Para contrarrestar esta situación y evitar que su imagen positiva se vea ostensiblemente dañada, el de Álvaro Uribe fue un gobierno en permanente campaña. El presidente realizó más de 320 consejos comunales en los que se convirtió en el representante de los ciudadanos frente a la incapacidad del Estado de resolver los problemas. Fue despótico con todo lo que le quitara protagonismo: con los partidos, con los gremios, con las instituciones. Articuló un discurso en el cual había un «enemigo de la patria» y él se erigió como el llamado a salvarla. Gracias a esta visión mesiánica del poder y a que les devolvió la confianza y la tranquilidad a los colombianos, se estableció una relación de dependencia casi paternal de la sociedad ante su líder.

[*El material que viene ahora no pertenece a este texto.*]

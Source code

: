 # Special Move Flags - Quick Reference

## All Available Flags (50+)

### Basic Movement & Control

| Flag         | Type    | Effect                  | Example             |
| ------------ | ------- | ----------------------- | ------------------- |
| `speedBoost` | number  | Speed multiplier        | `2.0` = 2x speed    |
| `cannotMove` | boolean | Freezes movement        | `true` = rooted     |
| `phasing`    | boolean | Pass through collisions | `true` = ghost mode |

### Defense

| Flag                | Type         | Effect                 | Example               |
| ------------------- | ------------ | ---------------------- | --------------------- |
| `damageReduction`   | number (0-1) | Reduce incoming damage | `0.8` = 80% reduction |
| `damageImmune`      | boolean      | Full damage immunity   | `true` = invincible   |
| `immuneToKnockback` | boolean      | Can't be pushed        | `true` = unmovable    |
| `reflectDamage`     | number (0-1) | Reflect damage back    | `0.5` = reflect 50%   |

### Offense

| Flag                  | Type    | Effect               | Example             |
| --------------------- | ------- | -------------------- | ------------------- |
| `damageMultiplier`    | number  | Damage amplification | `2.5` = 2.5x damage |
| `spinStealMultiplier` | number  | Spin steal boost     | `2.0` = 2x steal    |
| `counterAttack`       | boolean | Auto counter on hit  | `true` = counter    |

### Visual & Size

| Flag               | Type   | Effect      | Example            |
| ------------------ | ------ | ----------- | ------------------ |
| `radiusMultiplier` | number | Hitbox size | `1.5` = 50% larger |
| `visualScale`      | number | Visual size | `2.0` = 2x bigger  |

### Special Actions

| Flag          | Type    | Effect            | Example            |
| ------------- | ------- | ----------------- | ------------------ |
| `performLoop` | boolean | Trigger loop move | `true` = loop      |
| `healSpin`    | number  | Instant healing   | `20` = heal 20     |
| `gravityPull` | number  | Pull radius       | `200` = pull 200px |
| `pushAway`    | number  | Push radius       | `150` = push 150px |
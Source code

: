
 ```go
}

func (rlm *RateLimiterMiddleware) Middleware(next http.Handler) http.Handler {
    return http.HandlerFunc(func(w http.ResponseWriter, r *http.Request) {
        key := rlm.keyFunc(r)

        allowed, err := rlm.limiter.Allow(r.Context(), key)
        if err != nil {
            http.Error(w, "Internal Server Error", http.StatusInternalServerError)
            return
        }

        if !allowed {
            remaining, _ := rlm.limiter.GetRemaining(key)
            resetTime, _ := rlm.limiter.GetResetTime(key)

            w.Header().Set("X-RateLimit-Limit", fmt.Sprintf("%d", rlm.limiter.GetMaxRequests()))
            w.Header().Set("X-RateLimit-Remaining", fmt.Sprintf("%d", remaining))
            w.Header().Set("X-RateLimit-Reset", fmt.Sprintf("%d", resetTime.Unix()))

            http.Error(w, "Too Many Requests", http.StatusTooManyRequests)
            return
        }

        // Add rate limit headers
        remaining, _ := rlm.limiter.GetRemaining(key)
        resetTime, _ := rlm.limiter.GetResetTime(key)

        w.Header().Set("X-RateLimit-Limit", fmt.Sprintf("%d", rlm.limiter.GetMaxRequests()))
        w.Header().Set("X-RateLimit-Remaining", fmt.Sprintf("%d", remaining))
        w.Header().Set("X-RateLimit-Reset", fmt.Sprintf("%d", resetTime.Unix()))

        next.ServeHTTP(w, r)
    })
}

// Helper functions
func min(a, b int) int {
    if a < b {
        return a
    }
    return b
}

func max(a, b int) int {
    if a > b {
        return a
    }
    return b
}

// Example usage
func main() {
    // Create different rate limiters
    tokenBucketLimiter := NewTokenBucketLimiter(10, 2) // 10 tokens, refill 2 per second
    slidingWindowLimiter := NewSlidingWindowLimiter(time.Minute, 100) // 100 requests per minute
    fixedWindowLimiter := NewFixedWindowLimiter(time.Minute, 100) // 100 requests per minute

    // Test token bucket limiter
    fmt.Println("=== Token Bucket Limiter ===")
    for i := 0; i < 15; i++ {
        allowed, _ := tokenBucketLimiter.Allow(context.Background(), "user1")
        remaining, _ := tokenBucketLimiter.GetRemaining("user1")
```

Por otro lado, Álvaro Uribe hizo lo que ningún otro Presidente en la historia reciente de Colombia había hecho: decidió comunicarse de manera directa con el pueblo. Y para eso prácticamente se saltó -o instrumentalizó- a los dos más importantes mediadores entre él y el pueblo: el Congreso y los medios de comunicación. Para Uribe, los medios no eran para establecer un diálogo con los periodistas sobre los grandes temas del país, sino un instrumento para llegarle al pueblo con mensajes de alto contenido simbólico. En todo momento intentó convencer a la ciudadanía de que todas las denuncias contra su gobierno eran calumnias y montajes hechos en su contra por los enemigos de la “seguridad democrática”, que le hacían el juego terrorista a unas FARC que el mismo había arrinconado. Y que esta estabilidad institucional le había permitido crecer al país al 5% entre los años 2003-2007, con un pico de 7,25% en el momento más prospero de su gobierno.

¿Han sido suficientes estas razones para mantener un gobierno viciado de corrupción, omnipotencia e intolerancia? Evidentemente, Uribe supo entender las necesidades históricas derivadas de gobiernos débiles, ineficaces y carentes de un activismo político populista. Sin tocar los vicios históricos de las estructuras socio-económicas y políticas latinoamericanas, como por ejemplo las políticas concentradoras de riqueza o la falta de una verdadera libertad democrática, Uribe encontró una forma pragmática y totalizadora para llegarle a un pueblo que en el año 2002 se encontraba gravemente desesperanzado.

Sin embargo, las guerras tienen términos, el crecimiento económico no es igual al desarrollo si las bases no son sustentables, y la cohesión social se desintegra cuando la corrupción enraizada se perpetúa a la vista de todos. Esperemos entonces que el pueblo colombiano haya aprendido y madurado. La educación, el entendimiento y la ética racional serán los otros componentes que permitirán dar el salto cualitativo necesario para lograr una Colombia verdaderamente democrática y equitativa.